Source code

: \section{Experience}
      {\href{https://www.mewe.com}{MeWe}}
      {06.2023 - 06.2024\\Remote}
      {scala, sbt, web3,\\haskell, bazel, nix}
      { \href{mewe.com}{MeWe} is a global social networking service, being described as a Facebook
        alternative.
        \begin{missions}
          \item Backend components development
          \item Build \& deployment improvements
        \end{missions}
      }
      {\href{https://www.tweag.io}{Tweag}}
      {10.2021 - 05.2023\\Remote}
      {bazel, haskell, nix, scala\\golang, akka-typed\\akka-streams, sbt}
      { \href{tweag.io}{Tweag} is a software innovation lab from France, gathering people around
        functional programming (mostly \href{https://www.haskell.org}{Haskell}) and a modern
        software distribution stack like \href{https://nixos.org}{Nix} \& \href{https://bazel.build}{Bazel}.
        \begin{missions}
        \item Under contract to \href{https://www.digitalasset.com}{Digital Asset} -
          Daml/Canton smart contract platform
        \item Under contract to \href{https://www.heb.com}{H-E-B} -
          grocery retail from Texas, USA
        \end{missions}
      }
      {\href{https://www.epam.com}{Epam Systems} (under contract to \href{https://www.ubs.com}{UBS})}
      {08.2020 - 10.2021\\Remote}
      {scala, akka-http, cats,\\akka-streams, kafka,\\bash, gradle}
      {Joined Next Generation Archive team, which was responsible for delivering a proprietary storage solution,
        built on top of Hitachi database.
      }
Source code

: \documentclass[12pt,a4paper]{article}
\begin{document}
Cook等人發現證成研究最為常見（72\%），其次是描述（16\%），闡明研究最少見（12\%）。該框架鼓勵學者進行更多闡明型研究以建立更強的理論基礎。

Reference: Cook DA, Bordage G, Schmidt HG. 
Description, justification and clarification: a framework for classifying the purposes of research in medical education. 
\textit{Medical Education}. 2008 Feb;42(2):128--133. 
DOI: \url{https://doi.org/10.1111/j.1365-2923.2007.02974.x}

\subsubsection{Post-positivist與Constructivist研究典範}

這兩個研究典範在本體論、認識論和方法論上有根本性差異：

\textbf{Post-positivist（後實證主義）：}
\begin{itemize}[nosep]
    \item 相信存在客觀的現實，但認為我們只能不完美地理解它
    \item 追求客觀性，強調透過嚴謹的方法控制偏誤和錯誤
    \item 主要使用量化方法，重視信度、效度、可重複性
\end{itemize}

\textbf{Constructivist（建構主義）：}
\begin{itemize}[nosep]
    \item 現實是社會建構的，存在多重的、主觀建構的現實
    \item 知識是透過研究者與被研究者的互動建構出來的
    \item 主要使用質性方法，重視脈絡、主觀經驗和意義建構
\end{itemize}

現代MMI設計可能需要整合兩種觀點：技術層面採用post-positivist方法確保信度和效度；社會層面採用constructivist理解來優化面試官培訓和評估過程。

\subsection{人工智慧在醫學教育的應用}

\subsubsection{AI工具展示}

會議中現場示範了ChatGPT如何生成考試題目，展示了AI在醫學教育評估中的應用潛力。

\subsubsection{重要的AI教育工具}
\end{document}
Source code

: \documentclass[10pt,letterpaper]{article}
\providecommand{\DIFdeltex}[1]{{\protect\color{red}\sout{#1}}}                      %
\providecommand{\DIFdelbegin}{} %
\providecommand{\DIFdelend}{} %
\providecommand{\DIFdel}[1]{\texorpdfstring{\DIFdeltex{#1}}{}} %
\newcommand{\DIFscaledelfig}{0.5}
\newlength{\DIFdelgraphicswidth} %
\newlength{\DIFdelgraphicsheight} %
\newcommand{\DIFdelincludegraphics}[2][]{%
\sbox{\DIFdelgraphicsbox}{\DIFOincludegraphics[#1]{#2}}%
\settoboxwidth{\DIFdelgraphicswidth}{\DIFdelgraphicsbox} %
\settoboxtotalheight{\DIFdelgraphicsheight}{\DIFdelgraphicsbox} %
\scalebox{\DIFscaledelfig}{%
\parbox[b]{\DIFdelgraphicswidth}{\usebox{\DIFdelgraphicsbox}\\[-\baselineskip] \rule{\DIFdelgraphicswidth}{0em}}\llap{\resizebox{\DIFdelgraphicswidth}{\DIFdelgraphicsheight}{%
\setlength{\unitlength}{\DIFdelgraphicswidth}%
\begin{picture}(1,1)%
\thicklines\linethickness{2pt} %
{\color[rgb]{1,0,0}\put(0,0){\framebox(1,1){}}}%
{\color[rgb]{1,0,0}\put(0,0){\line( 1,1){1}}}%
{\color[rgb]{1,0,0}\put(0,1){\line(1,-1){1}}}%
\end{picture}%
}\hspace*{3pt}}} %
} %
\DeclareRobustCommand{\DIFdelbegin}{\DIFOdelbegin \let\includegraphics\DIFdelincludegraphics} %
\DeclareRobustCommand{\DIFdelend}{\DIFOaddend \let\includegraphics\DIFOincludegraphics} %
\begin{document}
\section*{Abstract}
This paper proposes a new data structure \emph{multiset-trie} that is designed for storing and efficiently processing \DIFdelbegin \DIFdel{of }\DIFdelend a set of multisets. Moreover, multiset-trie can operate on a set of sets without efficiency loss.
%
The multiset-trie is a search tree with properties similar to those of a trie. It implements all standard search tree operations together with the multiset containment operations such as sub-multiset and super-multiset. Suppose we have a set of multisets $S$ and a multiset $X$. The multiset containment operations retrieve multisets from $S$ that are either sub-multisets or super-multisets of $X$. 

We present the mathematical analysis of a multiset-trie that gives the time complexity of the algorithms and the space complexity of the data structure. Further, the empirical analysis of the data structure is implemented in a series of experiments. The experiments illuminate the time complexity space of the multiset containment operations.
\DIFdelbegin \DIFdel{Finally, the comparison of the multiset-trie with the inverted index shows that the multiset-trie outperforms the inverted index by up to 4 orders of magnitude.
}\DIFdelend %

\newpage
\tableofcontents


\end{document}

* * *

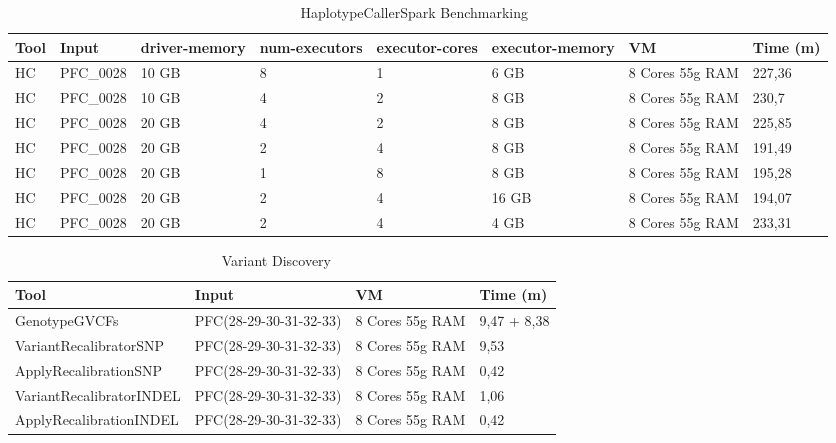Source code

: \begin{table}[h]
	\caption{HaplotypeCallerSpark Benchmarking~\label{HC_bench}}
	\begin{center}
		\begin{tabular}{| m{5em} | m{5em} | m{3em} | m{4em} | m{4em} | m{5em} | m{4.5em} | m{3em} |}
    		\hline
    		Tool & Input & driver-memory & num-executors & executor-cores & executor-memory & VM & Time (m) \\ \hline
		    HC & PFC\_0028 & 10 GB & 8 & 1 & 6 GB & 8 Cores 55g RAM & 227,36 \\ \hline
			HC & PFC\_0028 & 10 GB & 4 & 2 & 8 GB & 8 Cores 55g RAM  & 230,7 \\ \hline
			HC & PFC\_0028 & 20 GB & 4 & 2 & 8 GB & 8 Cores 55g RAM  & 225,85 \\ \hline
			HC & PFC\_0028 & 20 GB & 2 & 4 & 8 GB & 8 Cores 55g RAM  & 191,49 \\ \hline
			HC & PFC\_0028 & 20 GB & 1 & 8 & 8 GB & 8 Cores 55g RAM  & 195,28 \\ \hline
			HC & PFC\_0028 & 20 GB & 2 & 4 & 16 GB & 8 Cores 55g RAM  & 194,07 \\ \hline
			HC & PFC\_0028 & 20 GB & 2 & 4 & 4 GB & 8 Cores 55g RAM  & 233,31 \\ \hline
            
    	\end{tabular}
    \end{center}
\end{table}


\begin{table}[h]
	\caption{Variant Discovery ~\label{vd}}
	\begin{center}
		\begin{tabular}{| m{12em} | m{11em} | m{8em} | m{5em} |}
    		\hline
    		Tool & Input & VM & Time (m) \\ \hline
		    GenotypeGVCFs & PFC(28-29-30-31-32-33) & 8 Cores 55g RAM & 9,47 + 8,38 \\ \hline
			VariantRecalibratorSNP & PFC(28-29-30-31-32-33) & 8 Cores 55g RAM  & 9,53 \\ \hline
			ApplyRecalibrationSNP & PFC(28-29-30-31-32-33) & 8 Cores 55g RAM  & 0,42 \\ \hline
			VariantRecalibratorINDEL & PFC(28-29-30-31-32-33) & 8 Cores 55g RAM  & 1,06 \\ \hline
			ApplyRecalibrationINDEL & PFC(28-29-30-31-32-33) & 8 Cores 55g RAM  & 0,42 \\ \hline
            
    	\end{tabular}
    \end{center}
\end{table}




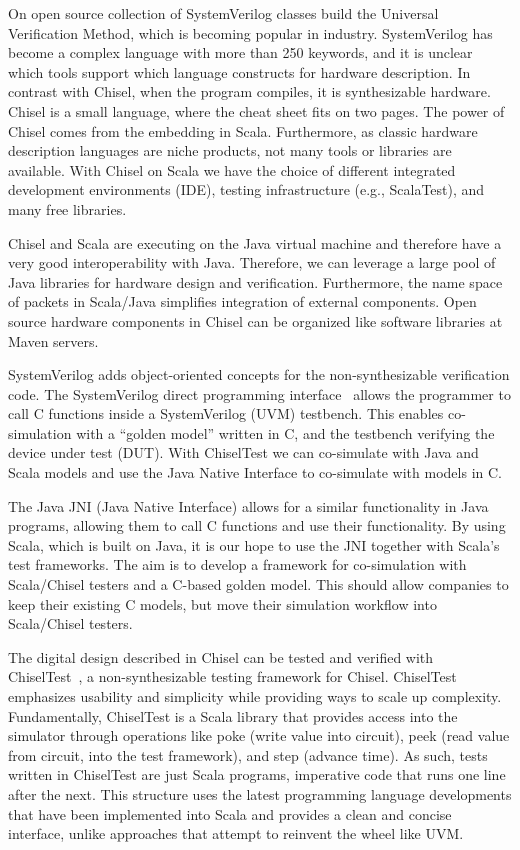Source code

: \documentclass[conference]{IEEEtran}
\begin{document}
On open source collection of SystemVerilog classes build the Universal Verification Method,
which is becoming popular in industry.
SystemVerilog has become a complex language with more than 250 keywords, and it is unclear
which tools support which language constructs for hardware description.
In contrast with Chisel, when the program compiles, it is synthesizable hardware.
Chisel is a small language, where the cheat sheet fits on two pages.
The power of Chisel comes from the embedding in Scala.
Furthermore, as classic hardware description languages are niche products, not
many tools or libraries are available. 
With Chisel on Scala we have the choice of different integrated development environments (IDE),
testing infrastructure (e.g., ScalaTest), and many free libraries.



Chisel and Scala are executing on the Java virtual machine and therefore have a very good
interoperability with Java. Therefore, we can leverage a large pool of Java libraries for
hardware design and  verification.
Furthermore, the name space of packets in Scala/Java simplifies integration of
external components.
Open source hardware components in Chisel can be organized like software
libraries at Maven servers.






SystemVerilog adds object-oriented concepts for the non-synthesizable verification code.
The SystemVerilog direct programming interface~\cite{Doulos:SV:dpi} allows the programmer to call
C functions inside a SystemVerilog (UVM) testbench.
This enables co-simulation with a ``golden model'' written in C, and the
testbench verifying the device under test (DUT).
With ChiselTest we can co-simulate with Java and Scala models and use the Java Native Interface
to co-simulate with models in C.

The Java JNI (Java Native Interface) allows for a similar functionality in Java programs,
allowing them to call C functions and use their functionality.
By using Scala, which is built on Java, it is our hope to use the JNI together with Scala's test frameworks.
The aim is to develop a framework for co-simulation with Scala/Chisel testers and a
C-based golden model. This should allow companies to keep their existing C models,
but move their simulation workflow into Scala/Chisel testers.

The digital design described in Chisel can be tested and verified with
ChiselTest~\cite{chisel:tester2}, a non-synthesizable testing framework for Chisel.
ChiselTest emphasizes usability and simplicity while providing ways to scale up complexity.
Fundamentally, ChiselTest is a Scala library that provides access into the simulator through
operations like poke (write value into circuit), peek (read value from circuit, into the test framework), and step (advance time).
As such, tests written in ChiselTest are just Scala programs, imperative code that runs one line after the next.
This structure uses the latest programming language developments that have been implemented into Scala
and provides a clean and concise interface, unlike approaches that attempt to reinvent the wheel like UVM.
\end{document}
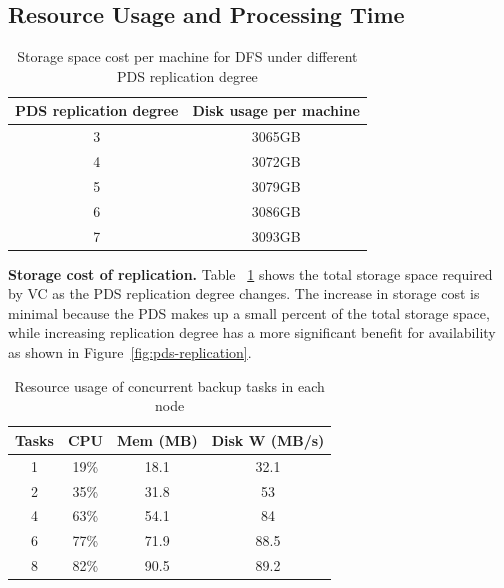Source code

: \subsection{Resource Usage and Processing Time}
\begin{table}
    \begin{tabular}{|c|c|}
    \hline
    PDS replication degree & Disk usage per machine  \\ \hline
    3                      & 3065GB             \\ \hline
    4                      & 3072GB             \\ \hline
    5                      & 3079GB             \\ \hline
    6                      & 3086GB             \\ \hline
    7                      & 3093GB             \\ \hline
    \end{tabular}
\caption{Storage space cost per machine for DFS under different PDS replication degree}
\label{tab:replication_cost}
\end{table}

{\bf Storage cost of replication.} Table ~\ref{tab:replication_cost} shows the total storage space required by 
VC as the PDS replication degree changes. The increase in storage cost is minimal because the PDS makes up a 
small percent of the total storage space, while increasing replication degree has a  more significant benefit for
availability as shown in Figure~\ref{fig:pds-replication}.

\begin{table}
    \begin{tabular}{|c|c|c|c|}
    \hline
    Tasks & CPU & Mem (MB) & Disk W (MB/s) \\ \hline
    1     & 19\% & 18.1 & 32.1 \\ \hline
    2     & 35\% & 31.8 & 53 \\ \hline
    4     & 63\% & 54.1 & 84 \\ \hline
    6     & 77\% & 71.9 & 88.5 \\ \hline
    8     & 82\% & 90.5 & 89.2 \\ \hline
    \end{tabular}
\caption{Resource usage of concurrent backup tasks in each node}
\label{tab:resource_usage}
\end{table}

BRIEF -> The answer must be every line of the records that holds the string "bazel".

WRITTEN REPLY ->
      {scala, sbt, web3,\\haskell, bazel, nix}
      {bazel, haskell, nix, scala\\golang, akka-typed\\akka-streams, sbt}
        software distribution stack like \href{https://nixos.org}{Nix} \& \href{https://bazel.build}{Bazel}.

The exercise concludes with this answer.